**WHAT THE TASK ASKS**
Give the number of lines in the material below that hold "Korea", and nothing besides.
☆ ☆ ☆ ☆ ☆
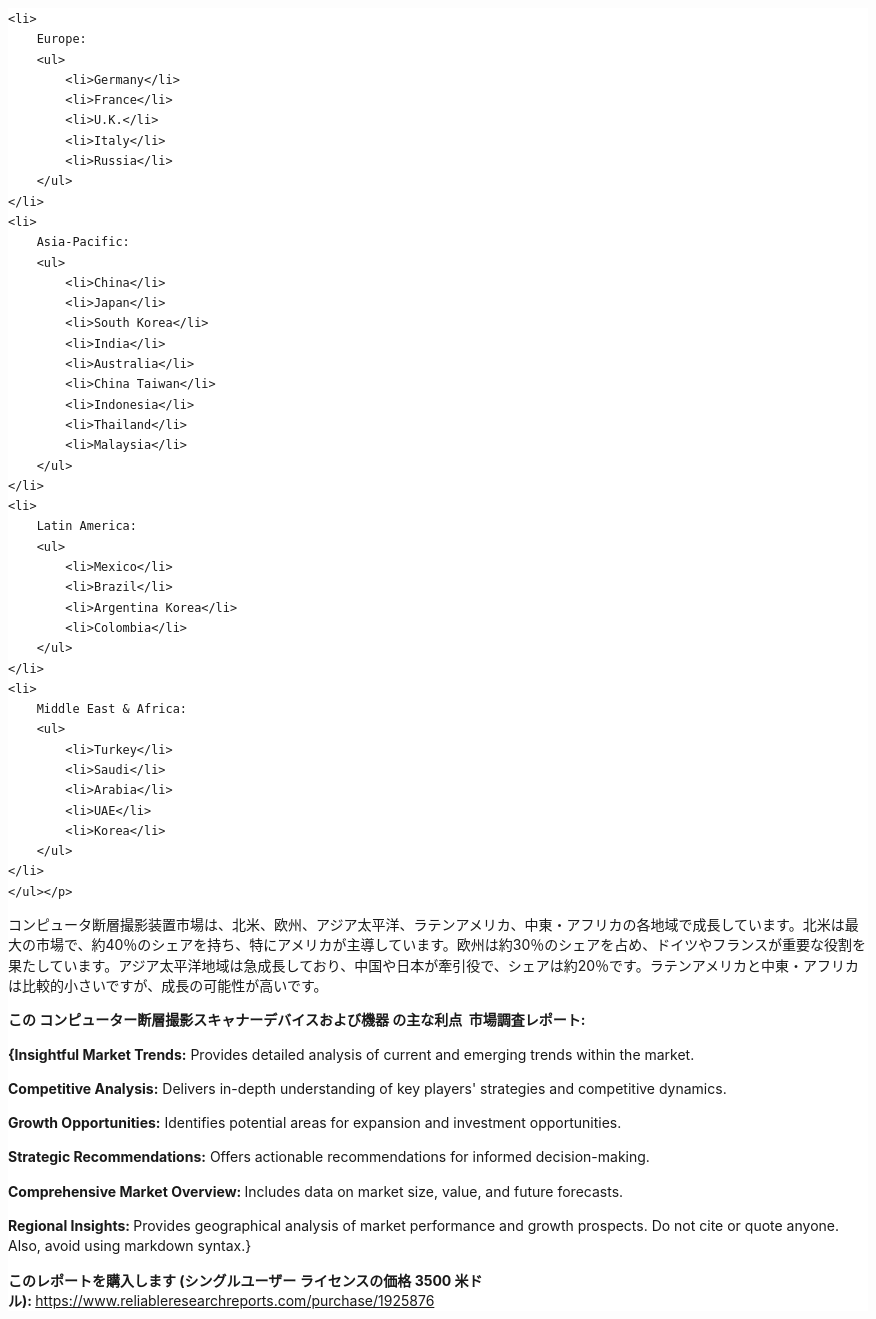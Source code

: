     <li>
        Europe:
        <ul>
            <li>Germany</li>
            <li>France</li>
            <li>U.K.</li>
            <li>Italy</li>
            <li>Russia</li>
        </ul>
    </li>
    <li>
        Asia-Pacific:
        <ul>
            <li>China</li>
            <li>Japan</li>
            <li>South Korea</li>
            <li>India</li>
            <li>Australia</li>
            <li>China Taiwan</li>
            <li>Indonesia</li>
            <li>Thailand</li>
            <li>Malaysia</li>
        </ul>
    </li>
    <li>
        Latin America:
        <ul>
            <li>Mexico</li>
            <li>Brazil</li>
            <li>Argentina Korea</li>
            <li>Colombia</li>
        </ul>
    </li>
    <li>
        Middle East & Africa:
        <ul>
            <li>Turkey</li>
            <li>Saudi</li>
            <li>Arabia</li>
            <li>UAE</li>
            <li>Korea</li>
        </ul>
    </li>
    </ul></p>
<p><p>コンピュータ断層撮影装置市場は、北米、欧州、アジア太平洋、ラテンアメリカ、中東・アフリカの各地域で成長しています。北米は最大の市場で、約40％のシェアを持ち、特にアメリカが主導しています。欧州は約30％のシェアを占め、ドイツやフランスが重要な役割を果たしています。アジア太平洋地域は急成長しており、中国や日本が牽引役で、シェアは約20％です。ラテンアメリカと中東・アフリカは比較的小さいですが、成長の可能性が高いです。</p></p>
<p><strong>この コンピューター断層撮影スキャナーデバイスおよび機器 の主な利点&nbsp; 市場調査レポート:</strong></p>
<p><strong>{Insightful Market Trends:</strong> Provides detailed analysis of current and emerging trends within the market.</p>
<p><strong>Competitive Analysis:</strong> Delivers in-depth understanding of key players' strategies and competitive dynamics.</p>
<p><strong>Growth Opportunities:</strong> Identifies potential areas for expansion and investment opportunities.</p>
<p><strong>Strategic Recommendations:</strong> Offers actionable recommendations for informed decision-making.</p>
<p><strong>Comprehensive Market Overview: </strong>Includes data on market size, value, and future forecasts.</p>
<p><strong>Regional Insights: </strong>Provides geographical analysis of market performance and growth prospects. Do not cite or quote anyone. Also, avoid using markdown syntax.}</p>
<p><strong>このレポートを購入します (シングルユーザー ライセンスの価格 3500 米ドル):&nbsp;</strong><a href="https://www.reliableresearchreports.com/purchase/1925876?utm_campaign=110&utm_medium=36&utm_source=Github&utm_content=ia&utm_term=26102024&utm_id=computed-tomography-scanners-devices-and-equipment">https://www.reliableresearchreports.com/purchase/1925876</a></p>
☆ ☆ ☆ ☆ ☆
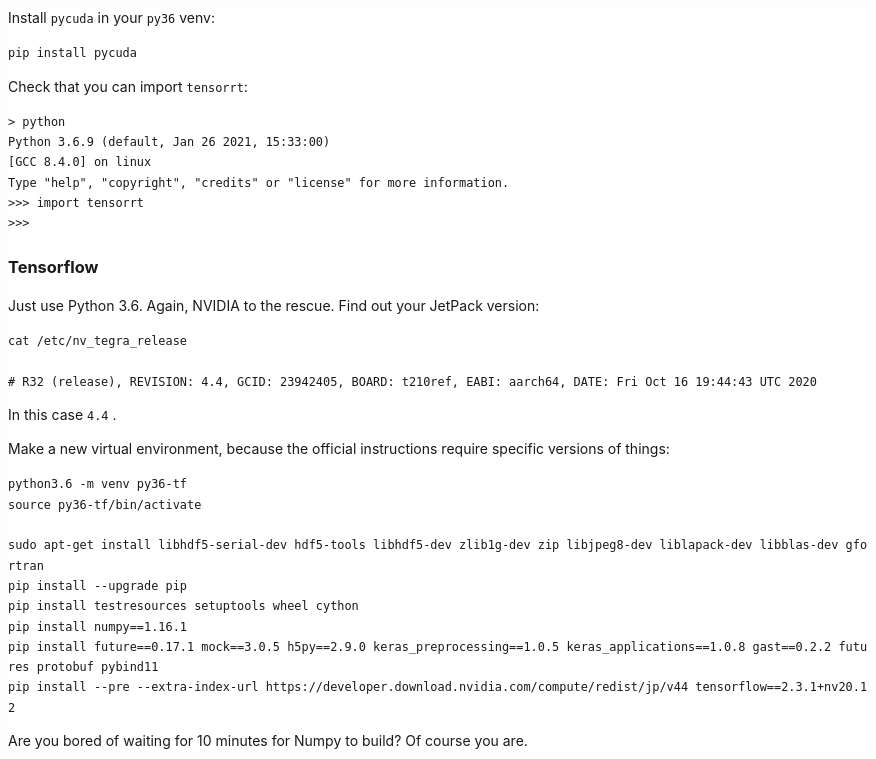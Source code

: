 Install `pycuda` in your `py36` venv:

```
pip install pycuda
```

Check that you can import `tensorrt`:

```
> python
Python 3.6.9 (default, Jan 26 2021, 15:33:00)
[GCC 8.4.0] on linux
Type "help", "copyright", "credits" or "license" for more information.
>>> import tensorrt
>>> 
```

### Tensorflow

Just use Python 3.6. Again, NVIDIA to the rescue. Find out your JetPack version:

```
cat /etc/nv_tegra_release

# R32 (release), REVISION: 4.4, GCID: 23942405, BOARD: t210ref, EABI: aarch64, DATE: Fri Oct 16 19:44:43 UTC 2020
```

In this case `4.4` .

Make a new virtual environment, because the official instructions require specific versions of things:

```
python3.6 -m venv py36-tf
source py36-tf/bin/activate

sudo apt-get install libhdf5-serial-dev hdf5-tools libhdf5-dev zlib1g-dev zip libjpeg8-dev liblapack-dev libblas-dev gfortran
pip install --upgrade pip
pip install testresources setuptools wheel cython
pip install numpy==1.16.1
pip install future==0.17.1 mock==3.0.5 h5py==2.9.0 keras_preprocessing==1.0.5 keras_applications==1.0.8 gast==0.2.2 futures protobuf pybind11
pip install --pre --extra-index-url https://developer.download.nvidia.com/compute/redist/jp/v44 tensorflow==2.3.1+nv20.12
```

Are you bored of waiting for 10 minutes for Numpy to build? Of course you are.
☆ ☆ ☆ ☆ ☆
**EXERCISE RESPONSE**
3